Waterfall and audio clip length

Hi, I’m interested in receiving NOAA transmissions and when I schedule a pass its typically of the order of several minutes. The received waterfall and audio clip that I get see are typically 40 seconds. Why might this be? Is there a squelch level that is perhaps not been broken outside these 40 seconds?

There can be many reasons. Please provide a link to a specific observation where this occurs.

https://network.satnogs.org/observations/520236/

Judging from the audio recording, the sample rate is much lower than what it should be. Perhaps the RPI can’t keep up or there is power supply issue.

Ok, it is an original first generation PI. I’ll try a PI3B I’ve got and see if it makes any different. The power supply should be fine at 2A.

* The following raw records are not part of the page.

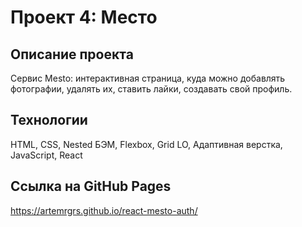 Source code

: # Проект 4: Место

## Описание проекта

Cервис Mesto: интерактивная страница, куда можно добавлять фотографии, удалять их, ставить лайки, создавать свой профиль.  

## Технологии

HTML, CSS, Nested БЭМ, Flexbox, Grid LO, Aдаптивная верстка, JavaScript, React

## Ссылка на GitHub Pages
https://artemrgrs.github.io/react-mesto-auth/
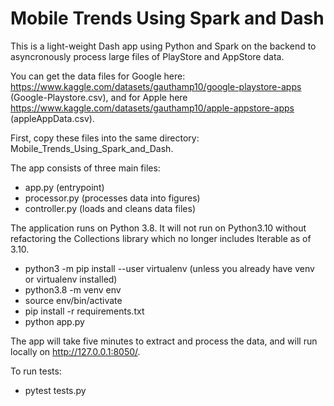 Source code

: # Mobile Trends Using Spark and Dash

This is a light-weight Dash app using Python and Spark on the backend to asyncronously process large files of PlayStore and AppStore data.  

You can get the data files for Google here: https://www.kaggle.com/datasets/gauthamp10/google-playstore-apps (Google-Playstore.csv), and for Apple here https://www.kaggle.com/datasets/gauthamp10/apple-appstore-apps (appleAppData.csv).  

First, copy these files into the same directory: Mobile_Trends_Using_Spark_and_Dash.

The app consists of three main files:
- app.py (entrypoint)
- processor.py (processes data into figures)
- controller.py (loads and cleans data files)

The application runs on Python 3.8.  It will not run on Python3.10 without refactoring the Collections library which no longer includes Iterable as of 3.10.

- python3 -m pip install --user virtualenv (unless you already have venv or virtualenv installed)
- python3.8 -m venv env 
- source env/bin/activate
- pip install -r requirements.txt
- python app.py

The app will take five minutes to extract and process the data, and will run locally on http://127.0.0.1:8050/.

To run tests:

- pytest tests.py


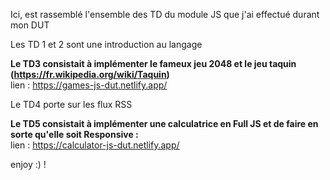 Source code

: Ici, est rassemblé l'ensemble des TD du module JS que j'ai effectué durant mon DUT 

Les TD 1 et 2 sont une introduction au langage

**Le TD3 consistait à implémenter le fameux jeu 2048 et le jeu taquin (https://fr.wikipedia.org/wiki/Taquin)** <br/>
  lien : https://games-js-dut.netlify.app/ 
  
 Le TD4 porte sur les flux RSS

**Le TD5 consistait à implémenter une calculatrice en Full JS et de faire en sorte qu'elle soit Responsive :** <br/>
  lien : https://calculator-js-dut.netlify.app/

enjoy :) !
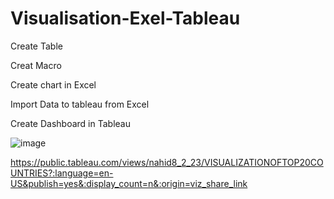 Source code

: # Visualisation-Exel-Tableau

Create Table

Creat Macro

Create chart in Excel

Import Data to tableau from Excel

Create Dashboard in Tableau

![image](https://user-images.githubusercontent.com/127600830/228212653-3ec87542-3585-4079-9ca7-0a96094a32d9.png)



https://public.tableau.com/views/nahid8_2_23/VISUALIZATIONOFTOP20COUNTRIES?:language=en-US&publish=yes&:display_count=n&:origin=viz_share_link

Oh, you definitely need the newer multi-core processors!

I’ve set it up with a Pi2 quad core I have and will see what happens. I ran rtl_test and didn’t see any dropped audio samples. Thanks for your help :slight_smile:

I would strongly recommend the PI3. I think that’s also what the SatNOGS project recommends. rtl_test doesn’t do any DSP so CPU load will increase significantly when satnogs-client starts running DSP software.

Ok, thanks for the advice. I’ve scheduled a bunch of task for this afternoon and evening. Is there any logging I can examine that satnogs-client produces that would indicate if the processor can’t keep up? I am able to decode FT8 and WSPR using jtdx without problems on a Pi2. I appreciate that a PI3 is recommended but the shops are closed on Sunday! :slight_smile:

https://network.satnogs.org/observations/526085/

This observation would at least indicate that the problem of flyover versus audio clip length seems to have been solved by not using a single core raspberry pi.

Yep The single core just can’t manage it.

I did an experiment a year or two ago to try and use a Pi 1 B I had. And it just failed with only 2 min long observations.

I currently use my X86-64 desktop I normally use for my ham stuff for my station. Because generally its not being used and has no load at all.